- PROBLEM REQUIREMENTS
Nothing outside the range below should be printed. Output exactly the lines from the line with "公用api cloud-api-commons" to the line with "5. OpenFeign服务接口调用 cloud-consumer-feign-order80", both included.

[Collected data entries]
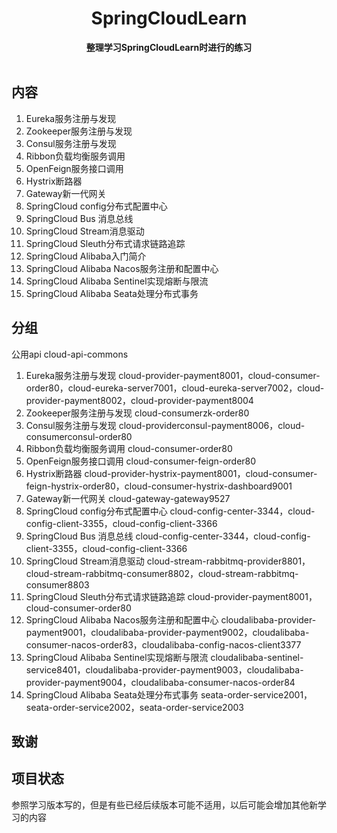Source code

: <h1 align="center">SpringCloudLearn</h1>

<div align="center">
  <strong>
    整理学习SpringCloudLearn时进行的练习
  </strong>
</div>

<br>

## 内容
1. Eureka服务注册与发现
2. Zookeeper服务注册与发现
3. Consul服务注册与发现
4. Ribbon负载均衡服务调用
5. OpenFeign服务接口调用
6. Hystrix断路器
7. Gateway新一代网关
8. SpringCloud config分布式配置中心
9. SpringCloud Bus 消息总线
10. SpringCloud Stream消息驱动
11. SpringCloud Sleuth分布式请求链路追踪
12. SpringCloud Alibaba入门简介
13. SpringCloud Alibaba Nacos服务注册和配置中心
14. SpringCloud Alibaba Sentinel实现熔断与限流
15. SpringCloud Alibaba Seata处理分布式事务

## 分组
公用api cloud-api-commons
1. Eureka服务注册与发现 cloud-provider-payment8001，cloud-consumer-order80，cloud-eureka-server7001，cloud-eureka-server7002，cloud-provider-payment8002，cloud-provider-payment8004
2. Zookeeper服务注册与发现 cloud-consumerzk-order80
3. Consul服务注册与发现 cloud-providerconsul-payment8006，cloud-consumerconsul-order80
4. Ribbon负载均衡服务调用 cloud-consumer-order80
5. OpenFeign服务接口调用 cloud-consumer-feign-order80
6. Hystrix断路器 cloud-provider-hystrix-payment8001，cloud-consumer-feign-hystrix-order80，cloud-consumer-hystrix-dashboard9001
7. Gateway新一代网关 cloud-gateway-gateway9527
8. SpringCloud config分布式配置中心 cloud-config-center-3344，cloud-config-client-3355，cloud-config-client-3366
9. SpringCloud Bus 消息总线 cloud-config-center-3344，cloud-config-client-3355，cloud-config-client-3366
10. SpringCloud Stream消息驱动 cloud-stream-rabbitmq-provider8801，cloud-stream-rabbitmq-consumer8802，cloud-stream-rabbitmq-consumer8803
11. SpringCloud Sleuth分布式请求链路追踪 cloud-provider-payment8001，cloud-consumer-order80
12. SpringCloud Alibaba Nacos服务注册和配置中心 cloudalibaba-provider-payment9001，cloudalibaba-provider-payment9002，cloudalibaba-consumer-nacos-order83，cloudalibaba-config-nacos-client3377
13. SpringCloud Alibaba Sentinel实现熔断与限流 cloudalibaba-sentinel-service8401，cloudalibaba-provider-payment9003，cloudalibaba-provider-payment9004，cloudalibaba-consumer-nacos-order84
14. SpringCloud Alibaba Seata处理分布式事务 seata-order-service2001，seata-order-service2002，seata-order-service2003

## 致谢



## 项目状态

参照学习版本写的，但是有些已经后续版本可能不适用，以后可能会增加其他新学习的内容
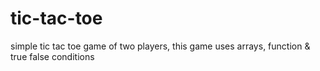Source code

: # tic-tac-toe
simple tic tac toe game of two players, 
this game uses arrays, function  & true false conditions 
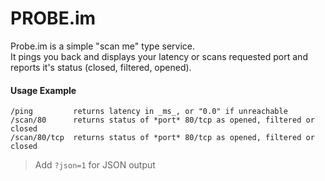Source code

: PROBE.im
========

Probe.im is a simple "scan me" type service.  
It pings you back and displays your latency or scans requested port and reports it's status (closed, filtered, opened).

#### Usage Example

    /ping         returns latency in _ms_, or "0.0" if unreachable
    /scan/80      returns status of *port* 80/tcp as opened, filtered or closed
    /scan/80/tcp  returns status of *port* 80/tcp as opened, filtered or closed

> Add `?json=1` for JSON output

- FINISHED EXERCISE
公用api cloud-api-commons
1. Eureka服务注册与发现 cloud-provider-payment8001，cloud-consumer-order80，cloud-eureka-server7001，cloud-eureka-server7002，cloud-provider-payment8002，cloud-provider-payment8004
2. Zookeeper服务注册与发现 cloud-consumerzk-order80
3. Consul服务注册与发现 cloud-providerconsul-payment8006，cloud-consumerconsul-order80
4. Ribbon负载均衡服务调用 cloud-consumer-order80
5. OpenFeign服务接口调用 cloud-consumer-feign-order80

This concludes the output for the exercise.